You can’t call your website Climate Summer without rousing memories of one of the most powerful chapters in American dissident history: the Freedom Summer of 1964, which drew college kids from across the country to Mississippi. Nothing about that history is easy — not the violence that took the lives of three volunteers in the first week, nor the tensions between well-meaning, privileged, often clueless white northerners and the people they were, sometimes patronizingly, “trying to help.” But four decades later, it stands for the idea that creativity and commitment can work real change.

There’s no threat of peril hanging over this summer’s work, but there is more than a whiff of the same creativity. Students on the Lebanon Green were busy talking up plans for a “Red, White, and Green” Fourth of July parade in Amherst, N.H., and a webcast with organizers on top of Washington, Jefferson, Madison, and the rest of the state’s “presidential” high peaks.

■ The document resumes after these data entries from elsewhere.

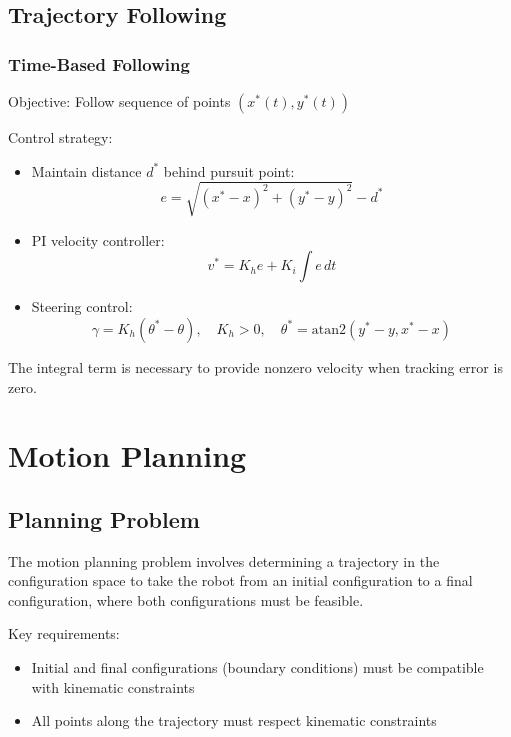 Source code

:\documentclass[openany]{book}
\theoremstyle{definition}
\theoremstyle{remark}
\newcommand{\definitionbox}[1]{
\begin{tcolorbox}[colback=blue!5,colframe=blue!40!black,title=Definition]
 #1
\end{tcolorbox}
}
\newcommand{\note}[1]{
\begin{tcolorbox}[colback=green!5,colframe=green!40!black,title=Note]
 #1
\end{tcolorbox}
}
\begin{document}
\section{Trajectory Following}

\subsection{Time-Based Following}
Objective: Follow sequence of points $(x^*(t), y^*(t))$

Control strategy:
\begin{itemize}
    \item Maintain distance $d^*$ behind pursuit point:
        \begin{equation}
            e = \sqrt{(x^* - x)^2 + (y^* - y)^2} - d^*
        \end{equation}
    
    \item PI velocity controller:
        \begin{equation}
            v^* = K_he + K_i\int e\,dt
        \end{equation}
    
    \item Steering control:
        \begin{equation}
            \gamma = K_h(\theta^* - \theta), \quad K_h > 0, \quad \theta^* = \text{atan2}(y^* - y, x^* - x)
        \end{equation}
\end{itemize}

\note{The integral term is necessary to provide nonzero velocity when tracking error is zero.}

\chapter{Motion Planning}

\section{Planning Problem}

\definitionbox{The motion planning problem involves determining a trajectory in the configuration space to take the robot from an initial configuration to a final configuration, where both configurations must be feasible.}

Key requirements:
\begin{itemize}
    \item Initial and final configurations (boundary conditions) must be compatible with kinematic constraints
    \item All points along the trajectory must respect kinematic constraints
\end{itemize}
\end{document}
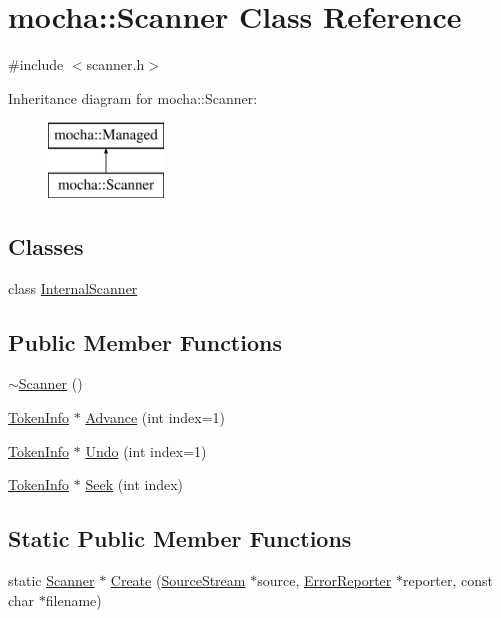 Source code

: \hypertarget{classmocha_1_1_scanner}{
\section{mocha::Scanner Class Reference}
\label{classmocha_1_1_scanner}
}


{\ttfamily \#include $<$scanner.h$>$}

Inheritance diagram for mocha::Scanner:\begin{figure}[H]
\begin{center}
\leavevmode
\includegraphics[height=2.000000cm]{classmocha_1_1_scanner}
\end{center}
\end{figure}
\subsection*{Classes}
\begin{DoxyCompactItemize}
\item 
class \hyperlink{classmocha_1_1_scanner_1_1_internal_scanner}{InternalScanner}
\end{DoxyCompactItemize}
\subsection*{Public Member Functions}
\begin{DoxyCompactItemize}
\item 
\hyperlink{classmocha_1_1_scanner_af9c2d1d3d0a20cf7e98cbbe53e46ce7c}{$\sim$Scanner} ()
\item 
\hyperlink{classmocha_1_1_token_info}{TokenInfo} $\ast$ \hyperlink{classmocha_1_1_scanner_acee228f06ccd3da5a2e03d4b12adcf27}{Advance} (int index=1)
\item 
\hyperlink{classmocha_1_1_token_info}{TokenInfo} $\ast$ \hyperlink{classmocha_1_1_scanner_a0545925230632e1fea9a9fcd5006baaa}{Undo} (int index=1)
\item 
\hyperlink{classmocha_1_1_token_info}{TokenInfo} $\ast$ \hyperlink{classmocha_1_1_scanner_a0b016ff6aa2f7ada851208b9f447d367}{Seek} (int index)
\end{DoxyCompactItemize}
\subsection*{Static Public Member Functions}
\begin{DoxyCompactItemize}
\item 
static \hyperlink{classmocha_1_1_scanner}{Scanner} $\ast$ \hyperlink{classmocha_1_1_scanner_ae70b34c84662cad42c7fdd3fa73f2c57}{Create} (\hyperlink{classmocha_1_1_source_stream}{SourceStream} $\ast$source, \hyperlink{classmocha_1_1_error_reporter}{ErrorReporter} $\ast$reporter, const char $\ast$filename)
\end{DoxyCompactItemize}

Much of the work will build toward a grand march across the state August 1-5, a procession that organizer Jared Duval, who runs the Sierra Student Coalition, predicts will be the largest climate demonstration in the country’s history.

No one, of course, is under any illusions about why New Hampshire and why this summer. The odd process of choosing an American leader means that only citizens in Iowa and here in this small slice of New England actually get to meet their presidential candidates. And so it’s here that raising local consciousness can also affect presidential platforms.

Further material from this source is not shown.